First And Last, Braves Baffle Mets Yet Again, 7-4

The Collapse has now reached 16 losses in their last 20 games for the Mets and back to their familiar position of Braves-stooges after a Pedro day off from reality, the 7-4 loss yesterday was just another thick roll of fat in a season already obese with disappointment.

They tried to battle back from a 5-0 deficit in a matchup of the first place team in the NL East against the Last Place team in the NL East. But it was clear throughout why the two teams are positioned where they are. One wins with predictability, one losses with predictability.

Ooof! Mike Jacobs juggles David Wright's errant throw that opened the floodgates for a 3-unearned run Braves blowup in the 1st inning. "I tried to pick up David," Jacobs said of the errant throw, "but I couldn't." Typical.

So Wright had his 21st error in a season of costly errors and regardless of his key performances at the plate this season, a reminder that although he is quickly blossoming into a star, he still has a long way to go.

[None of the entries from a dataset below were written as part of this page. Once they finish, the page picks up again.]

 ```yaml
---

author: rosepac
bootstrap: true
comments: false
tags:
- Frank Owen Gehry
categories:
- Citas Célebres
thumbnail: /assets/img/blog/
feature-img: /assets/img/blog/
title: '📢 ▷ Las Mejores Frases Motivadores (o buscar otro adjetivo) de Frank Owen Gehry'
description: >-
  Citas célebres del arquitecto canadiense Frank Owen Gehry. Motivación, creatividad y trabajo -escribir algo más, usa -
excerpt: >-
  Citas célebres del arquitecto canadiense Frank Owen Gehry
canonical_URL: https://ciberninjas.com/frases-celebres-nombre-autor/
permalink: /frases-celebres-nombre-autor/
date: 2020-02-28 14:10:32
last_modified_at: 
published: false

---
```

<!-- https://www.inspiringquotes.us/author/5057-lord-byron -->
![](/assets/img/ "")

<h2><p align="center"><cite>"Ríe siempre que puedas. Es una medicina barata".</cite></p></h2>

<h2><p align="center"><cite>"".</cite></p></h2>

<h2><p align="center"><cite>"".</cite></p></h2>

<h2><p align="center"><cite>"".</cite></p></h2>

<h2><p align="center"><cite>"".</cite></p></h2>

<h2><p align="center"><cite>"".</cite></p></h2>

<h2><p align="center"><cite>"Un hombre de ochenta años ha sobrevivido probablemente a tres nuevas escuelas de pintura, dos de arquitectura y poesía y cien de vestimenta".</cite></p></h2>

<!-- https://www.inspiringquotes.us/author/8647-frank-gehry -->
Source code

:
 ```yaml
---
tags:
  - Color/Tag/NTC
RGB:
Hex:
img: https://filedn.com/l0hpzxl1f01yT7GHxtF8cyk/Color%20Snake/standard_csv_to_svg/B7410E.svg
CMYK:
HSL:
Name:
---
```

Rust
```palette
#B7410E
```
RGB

Unable to fully take advantage of an un-Tim Hudson-like performance, the Mets showed yet again that they are fate's favourite victims against the Braves.

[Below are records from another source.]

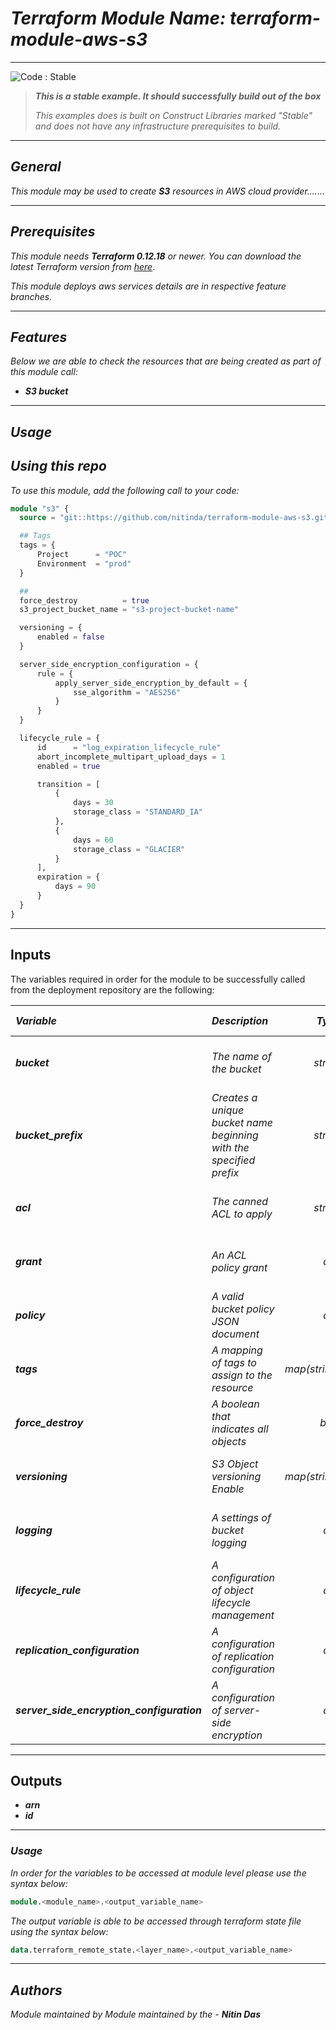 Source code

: # _Terraform Module Name: terraform-module-aws-s3_

<!--BEGIN STABILITY BANNER-->
---

![_Code : Stable_](https://img.shields.io/badge/Code-Stable-brightgreen?style=for-the-badge&logo=github)

> **_This is a stable example. It should successfully build out of the box_**
>
> _This examples does is built on Construct Libraries marked "Stable" and does not have any infrastructure prerequisites to build._

---
<!--END STABILITY BANNER-->

## _General_

_This module may be used to create_ **_S3_** _resources in AWS cloud provider......._

---


## _Prerequisites_

_This module needs_ **_Terraform 0.12.18_** _or newer._
_You can download the latest Terraform version from_ [_here_](https://www.terraform.io/downloads.html).

_This module deploys aws services details are in respective feature branches._

---

## _Features_

_Below we are able to check the resources that are being created as part of this module call:_

- **_S3 bucket_**


---

## _Usage_

## _Using this repo_

_To use this module, add the following call to your code:_

```tf
module "s3" {
  source = "git::https://github.com/nitinda/terraform-module-aws-s3.git?ref=terraform-12/master"

  ## Tags
  tags = {
      Project      = "POC"
      Environment  = "prod"
  }

  ##
  force_destroy          = true
  s3_project_bucket_name = "s3-project-bucket-name"

  versioning = {
      enabled = false
  }

  server_side_encryption_configuration = {
      rule = {
          apply_server_side_encryption_by_default = {
              sse_algorithm = "AES256"
          }
      }
  }

  lifecycle_rule = {
      id      = "log_expiration_lifecycle_rule"
      abort_incomplete_multipart_upload_days = 1
      enabled = true

      transition = [
          {
              days = 30
              storage_class = "STANDARD_IA"
          },
          {
              days = 60
              storage_class = "GLACIER"
          }
      ],
      expiration = {
          days = 90
      }
  }
}
```
---

## Inputs

The variables required in order for the module to be successfully called from the deployment repository are the following:


|**_Variable_** | **_Description_** | **_Type_** | **_Argument Status_** |
|:----|:----|-----:|:---:|
| **_bucket_** | _The name of the bucket_ | _string_ | **_Optional <br/> - (Default - null)_** |
| **_bucket\_prefix_** | _Creates a unique bucket name beginning with the specified prefix_ | _string_ | **_Optional <br/> - (Default - null)_** |
| **_acl_** | _The canned ACL to apply_ | _string_ | **_Optional <br/> - (Default - null)_** |
| **_grant_** | _An ACL policy grant_ | _any_ | **_Optional <br/> - (Default - [])_** |
| **_policy_** | _A valid bucket policy JSON document_ | _any_ | **_Optional <br/> - (Default - null)_** |
| **_tags_** | _A mapping of tags to assign to the resource_ | _map(string)_ | **_Required_** |
| **_force\_destroy_** | _A boolean that indicates all objects_ | _bool_ | **_Optional <br/> - (Default - false)_** |
| **_versioning_** | _S3 Object versioning Enable_ | _map(string)_ | **_Optional <br/> - (Default - {})_** |
| **_logging_** | _A settings of bucket logging_ | _any_ | **_Optional <br/> - (Default - {})_** |
| **_lifecycle\_rule_** | _A configuration of object lifecycle management_ | _any_ | **_Optional <br/> - (Default - {})_** |
| **_replication\_configuration_** | _A configuration of replication configuration_ | _any_ | **_Optional <br/> - (Default - {})_** |
| **_server\_side\_encryption\_configuration_** | _A configuration of server-side encryption_ | _any_ | **_Optional <br/> - (Default - {})_** |


---


## Outputs

- **_arn_**
- **_id_**


---


### _Usage_

_In order for the variables to be accessed at module level please use the syntax below:_

```tf
module.<module_name>.<output_variable_name>
```


_The output variable is able to be accessed through terraform state file using the syntax below:_

```tf
data.terraform_remote_state.<layer_name>.<output_variable_name>
```

---


## _Authors_

_Module maintained by Module maintained by the -_ **_Nitin Das_**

After back-to-back walks to Carlos Beltran and Cliff Floyd in the bottom of the 1st, David Wright strolled to the plate eager to atone for flubbing what should have been an inning-ending grounder - instead of homering to tie the game, he watched Hudson walk him, the third batter in a row to load the bases for Mike Piazza.

Piazza, back for his first game since getting beaned, had every chance in the world of making this a memorable close out to his Shea career but instead of breaking the game back open, Piazza's liner to centerfield was trapped by Andruw Jones, incorrectly ruled an out and the inning, just as quickly as hope was sprung, was over.

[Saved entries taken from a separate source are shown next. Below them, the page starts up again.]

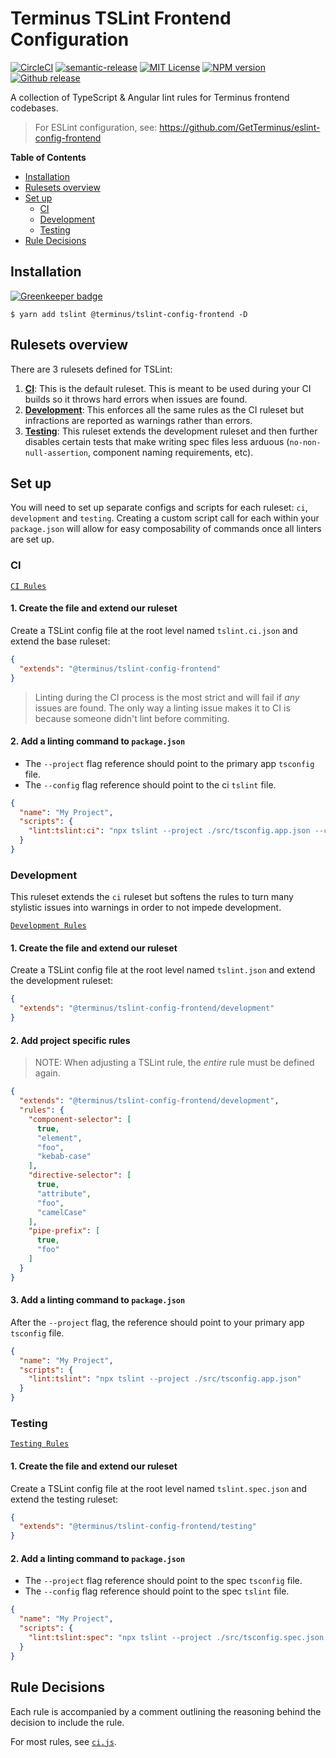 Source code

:<h1>Terminus TSLint Frontend Configuration</h1>

[![CircleCI][circle-badge]][circle-link]
[![semantic-release][semantic-release-badge]][semantic-release]
[![MIT License][license-image]][license-url]
[![NPM version][npm-version-image]][npm-url]
[![Github release][gh-release-badge]][gh-releases]

A collection of TypeScript & Angular lint rules for Terminus frontend codebases.

> For ESLint configuration, see: https://github.com/GetTerminus/eslint-config-frontend


<!-- START doctoc generated TOC please keep comment here to allow auto update -->
<!-- DON'T EDIT THIS SECTION, INSTEAD RE-RUN doctoc TO UPDATE -->
**Table of Contents**

- [Installation](#installation)
- [Rulesets overview](#rulesets-overview)
- [Set up](#set-up)
  - [CI](#ci)
  - [Development](#development)
  - [Testing](#testing)
- [Rule Decisions](#rule-decisions)

<!-- END doctoc generated TOC please keep comment here to allow auto update -->


## Installation

[![Greenkeeper badge](https://badges.greenkeeper.io/GetTerminus/tslint-config-frontend.svg)](https://greenkeeper.io/)

```
$ yarn add tslint @terminus/tslint-config-frontend -D
```

## Rulesets overview

There are 3 rulesets defined for TSLint:

1. **[CI](#CI)**: This is the default ruleset. This is meant to be used during your CI builds so it throws hard errors when issues are
   found.
2. **[Development](#Development)**: This enforces all the same rules as the CI ruleset but infractions are reported as warnings rather than
   errors.
3. **[Testing](#Testing)**: This ruleset extends the development ruleset and then further disables certain tests that make writing spec
   files less arduous (`no-non-null-assertion`, component naming requirements, etc).


## Set up

You will need to set up separate configs and scripts for each ruleset: `ci`, `development` and `testing`. Creating a custom script call for
each within your `package.json` will allow for easy composability of commands once all linters are set up.

### CI

[`CI Rules`](./ci.js)

#### 1. Create the file and extend our ruleset

Create a TSLint config file at the root level named `tslint.ci.json` and extend the base ruleset:

```json
{
  "extends": "@terminus/tslint-config-frontend"
}
```

> Linting during the CI process is the most strict and will fail if _any_ issues are found. The only way a linting issue makes it to CI is
> because someone didn't lint before commiting.

#### 2. Add a linting command to `package.json`

- The `--project` flag reference should point to the primary app `tsconfig` file.
- The `--config` flag reference should point to the ci `tslint` file.

```json
{
  "name": "My Project",
  "scripts": {
    "lint:tslint:ci": "npx tslint --project ./src/tsconfig.app.json --config ./tslint.ci.json"
  }
}
```


### Development

This ruleset extends the `ci` ruleset but softens the rules to turn many stylistic issues into warnings in order to not impede development.

[`Development Rules`](./development.js)

#### 1. Create the file and extend our ruleset

Create a TSLint config file at the root level named `tslint.json` and extend the development ruleset:

```json
{
  "extends": "@terminus/tslint-config-frontend/development"
}
```

#### 2. Add project specific rules

> NOTE: When adjusting a TSLint rule, the _entire_ rule must be defined again.

```json
{
  "extends": "@terminus/tslint-config-frontend/development",
  "rules": {
    "component-selector": [
      true,
      "element",
      "foo",
      "kebab-case"
    ],
    "directive-selector": [
      true,
      "attribute",
      "foo",
      "camelCase"
    ],
    "pipe-prefix": [
      true,
      "foo"
    ]
  }
}
```

#### 3. Add a linting command to `package.json`

After the `--project` flag, the reference should point to your primary app `tsconfig` file.

```json
{
  "name": "My Project",
  "scripts": {
    "lint:tslint": "npx tslint --project ./src/tsconfig.app.json"
  }
}
```


### Testing

[`Testing Rules`](./testing.js)

#### 1. Create the file and extend our ruleset

Create a TSLint config file at the root level named `tslint.spec.json` and extend the testing ruleset:

```json
{
  "extends": "@terminus/tslint-config-frontend/testing"
}
```

#### 2. Add a linting command to `package.json`

- The `--project` flag reference should point to the spec `tsconfig` file.
- The `--config` flag reference should point to the spec `tslint` file.

```json
{
  "name": "My Project",
  "scripts": {
    "lint:tslint:spec": "npx tslint --project ./src/tsconfig.spec.json --config ./tslint.spec.json"
  }
}
```


## Rule Decisions

Each rule is accompanied by a comment outlining the reasoning behind the decision to include the rule.

For most rules, see [`ci.js`](./ci.js).




<!--
  LINKS
-->

<!-- BADGES -->
[circle-badge]:           https://circleci.com/gh/GetTerminus/tslint-config-frontend/tree/release.svg?style=shield
[npm-version-image]:      http://img.shields.io/npm/v/@terminus/tslint-config-frontend.svg
[semantic-release-badge]: https://img.shields.io/badge/%20%20%F0%9F%93%A6%F0%9F%9A%80-semantic--release-e10079.svg
[license-image]:          http://img.shields.io/badge/license-MIT-blue.svg
[gh-release-badge]:       https://img.shields.io/github/release/GetTerminus/tslint-config-frontend.svg
[gh-releases]:            https://github.com/GetTerminus/tslint-config-frontend/releases/
[circle-link]:            https://circleci.com/gh/GetTerminus/tslint-config-frontend/tree/release
[semantic-release]:       https://github.com/semantic-release/semantic-release
[npm-url]:                https://npmjs.org/package/@terminus/tslint-config-frontend
[license-url]:            https://github.com/GetTerminus/tslint-config-frontend/blob/release/LICENSE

To his credit, Piazza, fuming with anger at the call, came back in his next at-bat to blast a massive angry homerun to the back of the left field bullpen to make it 5-3 and was quickly followed by Mike Jacobs' even more massive 460 foot blast to the back of the right field bullpen to make it 5-4 but that was the extent of the Mets hopes for pulling off a second-straight meaningless victory over the Braves.

Shingo Takatsu gave Marcus Giles a homer in the 7th to fold up the Mets chances. Still pitching for the Mets? Still in New York? Why?

They made one more effort, in the bottom of the 7th, getting the first two men on only to see Beltran, Floyd and Wright retired with barely a whimper.

Ho-hum, Braves beat the Mets again.

Adding a poignant kick to Met misery was the death of Donn Clendenon, the MVP of the 1969 World Series.

Clendenon hit three home runs and four RBIs during the Mets' five-game upset of the Baltimore Orioles.

The power-hitting first baseman batted .274 and amassed 1,273 hits and 159 home runs over a 12-year Major League career that began with the Pittsburgh Pirates.


The chatter is all about Anderson Hernandez, number one in your programmes, getting set to start at second base sometime in the very near future, perhaps a glimpse of what the Mets might look forward to next season after Kaz Matsui is jettisoned like rubbish out of an intergalactic space ship.

Tom Glavine will face his old team in the rubber match today against John Thomson. Rubber match indeed - does anyone really believe the Mets have a chance to take two of three, even in a series which no longer matters?

If that isn't enough excitement for you, how about Willie Randolph Bobblehead giveaway for today's game? It goes to the first 25,000 fans with enough stomach to bother showing up. Think they'll have about 10,000 left over for the E-bay vultures to pick over?

And, if that STILL isn't enough to entice you, all Boy Scouts and Leaders in uniform will participate in a Pre-Game Scout Parade around the field. How much more exciting can it get?

Stay home, kids. Watch the Jets perform miracles against the Dolphins instead.

If you're ever tiring of the dreary droning about the Mets, have a look at my other sports site:

Sports Amnesia.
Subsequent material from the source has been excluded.